WHAT TO PRODUCE:
Your task is to copy the data exactly while leaving out every picture.

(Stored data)
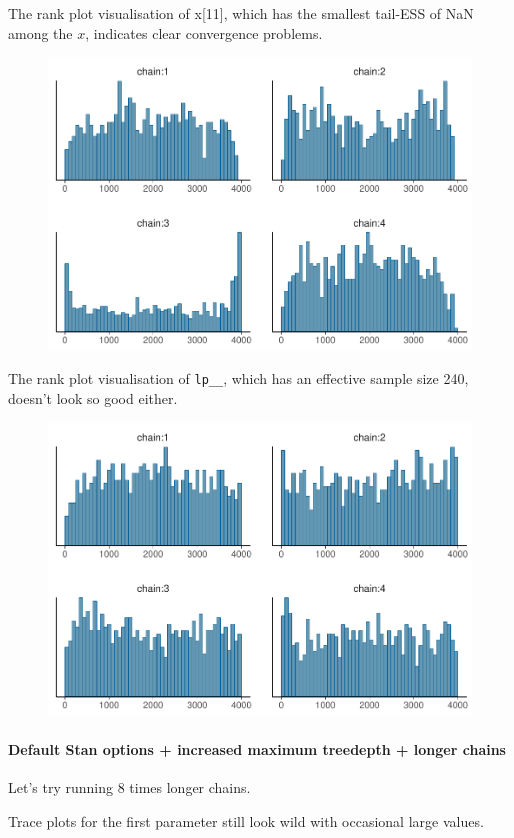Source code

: \documentclass[american,]{article}
\let\oldparagraph\paragraph
\renewcommand{\paragraph}[1]{\oldparagraph{#1}\mbox{}}
\begin{document}
The rank plot visualisation of x{[}11{]}, which has the smallest
tail-ESS of NaN among the \(x\), indicates clear convergence problems.

\begin{figure}[tp]
  \centering
  \includegraphics[width=0.6\linewidth]{graphics/hist-fit-nom-td20-1.pdf}
\end{figure}

The rank plot visualisation of \texttt{lp\_\_}, which has an effective
sample size 240, doesn't look so good either.

\begin{figure}[tp]
  \centering
  \includegraphics[width=0.6\linewidth]{graphics/hist-fit-nom-td20-lp-1.pdf}
\end{figure}

\hypertarget{default-stan-options-increased-maximum-treedepth-longer-chains}{%
\paragraph{Default Stan options + increased maximum treedepth + longer
chains}\label{default-stan-options-increased-maximum-treedepth-longer-chains}}

Let's try running 8 times longer chains.

Trace plots for the first parameter still look wild with occasional
large values.
\end{document}
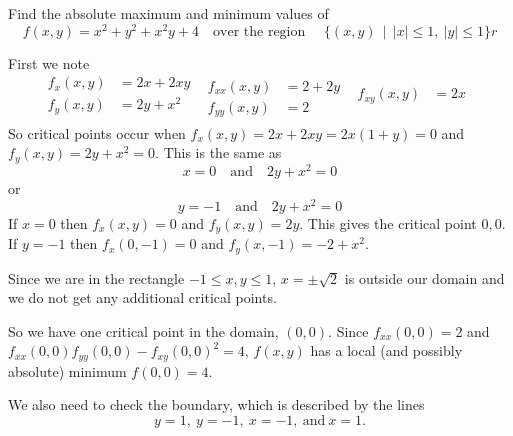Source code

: \documentclass[12pt]{exam}
\begin{document}
\begin{questions}
\question Find the absolute maximum and minimum values of
\[
    f(x,y)=x^2+y^2+x^2y+4\quad\text{over the region }\quad
    \{ (x,y) ~~|~~ |x| \le1,~|y|\le1\}r
\]
    \ifprintanswers
        \begin{solution}
            First we note 
            \begin{equation*}
                \begin{aligned}
                    f_{x}(x,y) & = 2x+2xy\\
                    f_{y}(x,y) & = 2y+x^2\\
                \end{aligned}~~
                \begin{aligned}
                    f_{xx}(x,y)&=2+2y\\
                    f_{yy}(x,y)&=2
                \end{aligned}~~
                \begin{aligned}
                    f_{xy}(x,y)&= 2x\\
                        &
                \end{aligned}~~
            \end{equation*}
            So critical points occur when \(f_{x}(x,y)=2x+2xy=2x(1+y)=0\) and
            \(f_{y}(x,y)=2y+x^2=0\). 
            This is the same as 
            \[
                x=0 \quad \text{and}\quad 2y+x^2=0
            \]
            or
            \[
                y=-1 \quad \text{and}\quad 2y+x^2=0
            \]
            If \(x=0\) then \(f_x(x,y)=0\) and \(f_y(x,y)=2y\). This gives the critical point \(0,0\). If \(y=-1\) then \(f_{x}(0,-1)=0\) and \(f_{y}(x,-1)=-2+x^2\). 

            Since we are in the rectangle \(-1\le x,y\le 1\), \(x=\pm\sqrt{2}\) is outside our domain and we do not get any additional critical points.

            So we have one critical point in the domain, \((0,0)\). 
            Since \(f_{xx}(0,0)=2\) and \(f_{xx}(0,0)f_{yy}(0,0)-f_{xy}(0,0)^2=4\), \(f(x,y)\) has a local (and possibly absolute) minimum \(f(0,0)=4\).

            We also need to check the boundary, which is described by the lines
            \[ 
                y=1,~y=-1,~x=-1,~\text{and}~x=1.
            \]
            \begin{center}
            \end{center}


\end{solution}
\end{questions}
\end{document}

ANSWER BOX:
Source code

: \documentclass[american,]{article}
\let\oldparagraph\paragraph
\renewcommand{\paragraph}[1]{\oldparagraph{#1}\mbox{}}
\begin{document}
The rank plot visualisation of x{[}11{]}, which has the smallest
tail-ESS of NaN among the \(x\), indicates clear convergence problems.

\begin{figure}[tp]
  \centering
  \includegraphics[width=0.6\linewidth]{graphics/hist-fit-nom-td20-1.pdf}
\end{figure}

The rank plot visualisation of \texttt{lp\_\_}, which has an effective
sample size 240, doesn't look so good either.

\begin{figure}[tp]
  \centering
  \includegraphics[width=0.6\linewidth]{graphics/hist-fit-nom-td20-lp-1.pdf}
\end{figure}

\hypertarget{default-stan-options-increased-maximum-treedepth-longer-chains}{%
\paragraph{Default Stan options + increased maximum treedepth + longer
chains}\label{default-stan-options-increased-maximum-treedepth-longer-chains}}

Let's try running 8 times longer chains.

Trace plots for the first parameter still look wild with occasional
large values.
\end{document}
Source code

: \documentclass[12pt]{exam}
\begin{document}
\begin{questions}
\question Find the absolute maximum and minimum values of
\[
    f(x,y)=x^2+y^2+x^2y+4\quad\text{over the region }\quad
    \{ (x,y) ~~|~~ |x| \le1,~|y|\le1\}r
\]
    \ifprintanswers
        \begin{solution}
            First we note 
            \begin{equation*}
                \begin{aligned}
                    f_{x}(x,y) & = 2x+2xy\\
                    f_{y}(x,y) & = 2y+x^2\\
                \end{aligned}~~
                \begin{aligned}
                    f_{xx}(x,y)&=2+2y\\
                    f_{yy}(x,y)&=2
                \end{aligned}~~
                \begin{aligned}
                    f_{xy}(x,y)&= 2x\\
                        &
                \end{aligned}~~
            \end{equation*}
            So critical points occur when \(f_{x}(x,y)=2x+2xy=2x(1+y)=0\) and
            \(f_{y}(x,y)=2y+x^2=0\). 
            This is the same as 
            \[
                x=0 \quad \text{and}\quad 2y+x^2=0
            \]
            or
            \[
                y=-1 \quad \text{and}\quad 2y+x^2=0
            \]
            If \(x=0\) then \(f_x(x,y)=0\) and \(f_y(x,y)=2y\). This gives the critical point \(0,0\). If \(y=-1\) then \(f_{x}(0,-1)=0\) and \(f_{y}(x,-1)=-2+x^2\). 

            Since we are in the rectangle \(-1\le x,y\le 1\), \(x=\pm\sqrt{2}\) is outside our domain and we do not get any additional critical points.

            So we have one critical point in the domain, \((0,0)\). 
            Since \(f_{xx}(0,0)=2\) and \(f_{xx}(0,0)f_{yy}(0,0)-f_{xy}(0,0)^2=4\), \(f(x,y)\) has a local (and possibly absolute) minimum \(f(0,0)=4\).

            We also need to check the boundary, which is described by the lines
            \[ 
                y=1,~y=-1,~x=-1,~\text{and}~x=1.
            \]
            \begin{center}
            \end{center}


\end{solution}
\end{questions}
\end{document}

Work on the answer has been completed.